In fairness, some of those who claim it is “all about Iraq” will concede this privately. Their critique of Mr Blair is more sophisticated and rests on three suppositions. These are that he was unduly enthusiastic about a venture that he was obliged to undertake; that “he lied” about weapons of mass destruction; and that he failed to secure the revival of the wider Middle East peace process after the Baathist regime in Baghdad had been overthrown.

These might be a smarter set of indictments but they nevertheless do not stand up to much scrutiny. Let us take the accusation of excessive — even messianic — enthusiasm. It implies that Mr Blair should have sent the minimum number of troops possible into battle to keep the Americans sweet, or toned down the volume in his own endorsement of the cause. This is crazy. Is it being suggested that the Prime Minister should have cried the equivalent of “God for Harry! England and St George! Sort of”? Would that have been leadership?

Furthermore, why shouldn’t he think that removing odious dictators is worthwhile? It does not appear that much of a crime to me. Moral intervention has virtues. One notes that a number of those who attack Mr Blair for being involved in Afghanistan or Iraq are also urging that Britain becomes more entwined in Darfur, or Somalia, or Zimbabwe. Their logic results in what I will now name, in honour of the Editor of The Independent, the Kelner doctrine of foreign policy. This holds that while it might be fine to interfere in places that are of little or no strategic interest to the United Kingdom, it would be dreadful to do so in the Middle East, where our strategic interests are enormous. This is not a thesis that is destined to survive long in the harsh conditions of the real world.
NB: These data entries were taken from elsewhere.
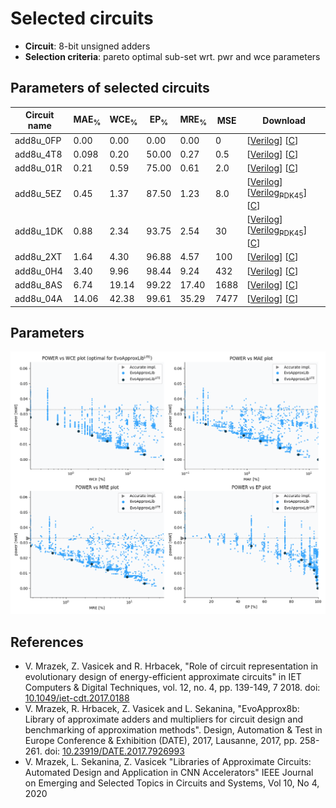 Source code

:
Selected circuits
===================
 - **Circuit**: 8-bit unsigned adders
 - **Selection criteria**: pareto optimal sub-set wrt. pwr and wce parameters

Parameters of selected circuits
----------------------------

| Circuit name | MAE<sub>%</sub> | WCE<sub>%</sub> | EP<sub>%</sub> | MRE<sub>%</sub> | MSE | Download |
| --- |  --- | --- | --- | --- | --- | --- | 
| add8u_0FP | 0.00 | 0.00 | 0.00 | 0.00 | 0 |  [[Verilog](add8u_0FP.v)]  [[C](add8u_0FP.c)] |
| add8u_4T8 | 0.098 | 0.20 | 50.00 | 0.27 | 0.5 |  [[Verilog](add8u_4T8.v)]  [[C](add8u_4T8.c)] |
| add8u_01R | 0.21 | 0.59 | 75.00 | 0.61 | 2.0 |  [[Verilog](add8u_01R.v)]  [[C](add8u_01R.c)] |
| add8u_5EZ | 0.45 | 1.37 | 87.50 | 1.23 | 8.0 |  [[Verilog](add8u_5EZ.v)] [[Verilog<sub>PDK45</sub>](add8u_5EZ_pdk45.v)] [[C](add8u_5EZ.c)] |
| add8u_1DK | 0.88 | 2.34 | 93.75 | 2.54 | 30 |  [[Verilog](add8u_1DK.v)] [[Verilog<sub>PDK45</sub>](add8u_1DK_pdk45.v)] [[C](add8u_1DK.c)] |
| add8u_2XT | 1.64 | 4.30 | 96.88 | 4.57 | 100 |  [[Verilog](add8u_2XT.v)]  [[C](add8u_2XT.c)] |
| add8u_0H4 | 3.40 | 9.96 | 98.44 | 9.24 | 432 |  [[Verilog](add8u_0H4.v)]  [[C](add8u_0H4.c)] |
| add8u_8AS | 6.74 | 19.14 | 99.22 | 17.40 | 1688 |  [[Verilog](add8u_8AS.v)]  [[C](add8u_8AS.c)] |
| add8u_04A | 14.06 | 42.38 | 99.61 | 35.29 | 7477 |  [[Verilog](add8u_04A.v)]  [[C](add8u_04A.c)] |
    
Parameters
--------------
![Parameters figure](fig.png)

References
--------------
   - V. Mrazek, Z. Vasicek and R. Hrbacek, "Role of circuit representation in evolutionary design of energy-efficient approximate circuits" in IET Computers & Digital Techniques, vol. 12, no. 4, pp. 139-149, 7 2018. doi: [10.1049/iet-cdt.2017.0188](https://dx.doi.org/10.1049/iet-cdt.2017.0188)
   - V. Mrazek, R. Hrbacek, Z. Vasicek and L. Sekanina, "EvoApprox8b: Library of approximate adders and multipliers for circuit design and benchmarking of approximation methods". Design, Automation & Test in Europe Conference & Exhibition (DATE), 2017, Lausanne, 2017, pp. 258-261. doi: [10.23919/DATE.2017.7926993](https://dx.doi.org/10.23919/DATE.2017.7926993)
   - V. Mrazek, L. Sekanina, Z. Vasicek "Libraries of Approximate Circuits: Automated Design and Application in CNN Accelerators" IEEE Journal on Emerging and Selected Topics in Circuits and Systems, Vol 10, No 4, 2020

              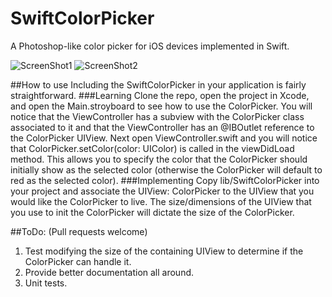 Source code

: SwiftColorPicker
================

A Photoshop-like color picker for iOS devices implemented in Swift.

![ScreenShot1](SwiftColorPicker/images/images/ScreenShot1.jpg)
![ScreenShot2](SwiftColorPicker/images/images/ScreenShot2.jpg)

##How to use
Including the SwiftColorPicker in your application is fairly straightforward.
###Learning
Clone the repo, open the project in Xcode, and open the Main.stroyboard to see how to use the ColorPicker. You will notice that the ViewController has a subview with the ColorPicker class associated to it and that the ViewController has an @IBOutlet reference to the ColorPicker UIView. Next open ViewController.swift and you will notice that ColorPicker.setColor(color: UIColor) is called in the viewDidLoad method. This allows you to specify the color that the ColorPicker should initially show as the selected color (otherwise the ColorPicker will default to red as the selected color).
###Implementing
Copy lib/SwiftColorPicker into your project and associate the UIView: ColorPicker to the UIView that you would like the ColorPicker to live. The size/dimensions of the UIView that you use to init the ColorPicker will dictate the size of the ColorPicker.

##ToDo:
(Pull requests welcome)

1. Test modifying the size of the containing UIView to determine if the ColorPicker can handle it.
2. Provide better documentation all around.
3. Unit tests. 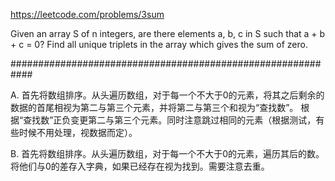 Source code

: https://leetcode.com/problems/3sum

Given an array S of n integers, are there elements a, b, c in S such that a + b + c = 0? Find all unique triplets in the array which gives the sum of zero.

############################################################

A. 首先将数组排序。从头遍历数组，对于每一个不大于0的元素，将其之后剩余的数据的首尾相视为第二与第三个元素，并将第二与第三个和视为“查找数”。
根据“查找数”正负变更第二与第三个元素。同时注意跳过相同的元素（根据测试，有些时候不用处理，视数据而定）。

B. 首先将数组排序。从头遍历数组，对于每一个不大于0的元素，遍历其后的数。
将他们与0的差存入字典，如果已经存在视为找到。需要注意去重。
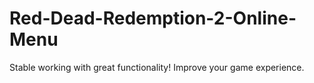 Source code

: # Red-Dead-Redemption-2-Online-Menu
Stable working with great functionality! Improve your game experience. 
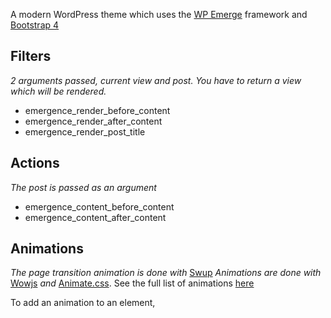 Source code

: 

A modern WordPress theme which uses the [WP Emerge](https://github.com/htmlburger/wpemerge) framework and [Bootstrap 4](https://getbootstrap.com/)

## Filters
_2 arguments passed, current view and post. You have to return a view which will be rendered._

 - emergence_render_before_content
 - emergence_render_after_content
 - emergence_render_post_title

## Actions
_The post is passed as an argument_

 - emergence_content_before_content
 - emergence_content_after_content

## Animations

_The page transition animation is done with_ [Swup](https://swup.js.org/)
_Animations are done with_ [Wowjs](https://github.com/matthieua/WOW) _and_ [Animate.css](https://daneden.github.io/animate.css/). See the full list of animations [here](https://daneden.github.io/animate.css/)

To add an animation to an element,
Then there is “he lied” to the electorate about weapons of mass destruction. Oh, come off it. Every intelligence agency on the planet, including those serving governments that opposed the war, thought Saddam Hussein had stockpiles of weapons of mass destruction. The Iraq Study Group’s reports observed that, while the senior Iraqis whom they interviewed denied handling biological and chemical weapons themselves, many identified others in high command whom they assumed must have done so. What the tyrant’s motives were for wanting to create the impression that he had these materials cannot be divined. But if the likes of the CIA and MI6 were groping in the dark on WMD it was because Saddam had turned off the lights.

Finally, there is the aftermath and the failure to press the Middle East peace process forward. After all we have witnessed in the past 12 months or so, is it possible to place any blame at the Prime Minister’s door? Does the evidence not hint that it is Hamas and Hezbollah, Syria and Iran that have conspired to wreck the chance of a viable settlement? Those factions and countries were plotting long before the intervention in Iraq had been envisaged and would have done exactly the same thing if the US had blinked at the last moment, or if circumstances in postwar Iraq today were strikingly stable.

It is not, therefore, “all about Iraq” — although for some people it plainly always be. Future historians, I hope and suspect, will be far more rounded about the Blair record.